Star

Architecture

Design docs, deployment scenarios and performance

ThingsBoard Performance on different AWS instances

One of the key features of ThingsBoard open-source IoT Platform is data collection and this is a crucial feature that must work reliably under a heavy long-running messages upload.

In this article, we are going to execute long-running data collection tests of ThingsBoard on different AWS instances. We are going to check how many messages per second each instance can handle and will provide the CPU and memory load stats.

Considering test results and your project requirements you will be able to identify what type of the instance is the most suitable for your project.

Data flow and test tools

IoT devices connect to ThingsBoard server via MQTT or HTTP Device API and send sample test data (single telemetry of long type) to the platform. ThingsBoard server processes MQTT or HTTP messages and stores them to Cassandra/PostgreSQL asynchronously.

As a test tool we have used updated version of Performance Test Project that is able to send messages over MQTT/HTTP Device API in an asynchronous way quite efficiently.

Considering microservice architecture of the ThingsBoard platform and to measure performance in an accurate way, we have created an additional Rule Chain Node that is able to calculate a number of messages that this Node has been received per 1 second (this is a configurable parameter that could be changed) and stores this value as telemetry on a tenant level.

This additional Rule Chain Node is located after the ‘Save telemetry’ Node of the Root Chain and calculates how many messages ThingsBoard instance processed during the performance testing. This data is stored on a tenant level as telemetry with predefined key prefix.

image

Performance Test Tool, after test completion, take this telemetry value from the platform and provides result in the console of the test:

12:20:03.772 [main] INFO  o.t.t.s.stats.StatisticsCollector - ============ Node [692dc903cf52] AVG is 500.0 per 1 second ============
12:20:03.772 [main] INFO  o.t.t.s.stats.StatisticsCollector - ============ Total AVG is 500.0 per 1 second ============

This telemetry value could be shown as well as general telemetry on the ThingsBoard Dashboard.

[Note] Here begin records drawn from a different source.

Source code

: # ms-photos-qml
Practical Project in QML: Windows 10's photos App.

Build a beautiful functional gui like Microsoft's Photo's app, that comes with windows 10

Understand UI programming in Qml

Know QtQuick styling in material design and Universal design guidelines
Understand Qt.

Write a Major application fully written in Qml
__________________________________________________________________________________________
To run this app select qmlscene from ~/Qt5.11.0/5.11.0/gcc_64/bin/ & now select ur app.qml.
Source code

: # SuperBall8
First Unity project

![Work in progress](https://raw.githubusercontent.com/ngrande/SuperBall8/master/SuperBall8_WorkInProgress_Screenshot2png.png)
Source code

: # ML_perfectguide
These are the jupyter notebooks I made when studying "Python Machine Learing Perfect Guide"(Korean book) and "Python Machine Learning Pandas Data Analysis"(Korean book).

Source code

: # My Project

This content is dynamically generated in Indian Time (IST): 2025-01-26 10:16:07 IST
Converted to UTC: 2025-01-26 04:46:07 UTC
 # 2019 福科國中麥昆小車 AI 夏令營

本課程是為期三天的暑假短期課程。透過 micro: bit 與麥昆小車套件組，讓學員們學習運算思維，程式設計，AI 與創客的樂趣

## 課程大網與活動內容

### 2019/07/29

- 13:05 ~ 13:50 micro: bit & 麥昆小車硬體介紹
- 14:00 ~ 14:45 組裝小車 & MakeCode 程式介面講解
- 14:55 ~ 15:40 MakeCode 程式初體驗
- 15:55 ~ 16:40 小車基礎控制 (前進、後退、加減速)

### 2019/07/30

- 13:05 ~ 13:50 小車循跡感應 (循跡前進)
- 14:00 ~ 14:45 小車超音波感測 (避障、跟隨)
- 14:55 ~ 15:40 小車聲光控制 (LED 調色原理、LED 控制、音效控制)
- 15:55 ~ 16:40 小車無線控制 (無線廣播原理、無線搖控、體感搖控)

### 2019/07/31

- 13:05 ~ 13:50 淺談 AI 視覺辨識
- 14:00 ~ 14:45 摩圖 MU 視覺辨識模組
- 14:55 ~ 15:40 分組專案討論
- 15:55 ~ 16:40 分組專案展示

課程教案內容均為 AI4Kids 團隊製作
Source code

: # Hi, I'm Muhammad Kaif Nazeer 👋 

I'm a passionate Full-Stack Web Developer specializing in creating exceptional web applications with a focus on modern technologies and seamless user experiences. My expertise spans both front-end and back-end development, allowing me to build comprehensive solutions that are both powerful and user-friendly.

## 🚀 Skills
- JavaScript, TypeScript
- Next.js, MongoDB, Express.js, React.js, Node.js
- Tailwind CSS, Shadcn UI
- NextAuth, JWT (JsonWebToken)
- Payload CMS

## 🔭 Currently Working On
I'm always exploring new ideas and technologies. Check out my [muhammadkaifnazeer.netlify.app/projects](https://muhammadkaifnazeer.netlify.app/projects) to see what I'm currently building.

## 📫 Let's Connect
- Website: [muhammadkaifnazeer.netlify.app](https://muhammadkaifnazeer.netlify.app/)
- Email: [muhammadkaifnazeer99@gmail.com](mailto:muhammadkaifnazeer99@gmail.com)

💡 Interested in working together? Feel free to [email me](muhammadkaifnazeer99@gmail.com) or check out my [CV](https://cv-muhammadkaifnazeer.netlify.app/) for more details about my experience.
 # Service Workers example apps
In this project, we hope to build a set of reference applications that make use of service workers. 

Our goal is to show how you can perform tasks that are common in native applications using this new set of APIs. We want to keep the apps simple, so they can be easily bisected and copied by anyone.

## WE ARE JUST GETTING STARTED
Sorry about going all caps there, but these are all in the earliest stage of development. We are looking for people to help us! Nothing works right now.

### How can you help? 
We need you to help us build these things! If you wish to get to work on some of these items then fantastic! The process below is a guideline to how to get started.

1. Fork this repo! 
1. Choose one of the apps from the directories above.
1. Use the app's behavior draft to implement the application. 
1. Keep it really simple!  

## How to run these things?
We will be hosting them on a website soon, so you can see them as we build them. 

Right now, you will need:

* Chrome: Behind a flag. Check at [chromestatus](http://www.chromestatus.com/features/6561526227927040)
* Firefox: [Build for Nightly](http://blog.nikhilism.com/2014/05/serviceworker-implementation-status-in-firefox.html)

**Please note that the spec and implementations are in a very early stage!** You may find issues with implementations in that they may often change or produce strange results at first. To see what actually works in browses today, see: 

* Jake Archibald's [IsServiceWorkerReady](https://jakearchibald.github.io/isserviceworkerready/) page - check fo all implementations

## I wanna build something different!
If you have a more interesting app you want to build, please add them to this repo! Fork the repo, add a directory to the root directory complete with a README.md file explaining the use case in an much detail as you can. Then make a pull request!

NOTE: If you have multiple ThingsBoard nodes in the cluster, additional Rule Chain Node will save statistics under different telemetry keys on tenant level, but Performance Test Tool in the result will aggregate these values into a single result.

How to repeat the tests

Please use documentation of the Performance Test Project for more details.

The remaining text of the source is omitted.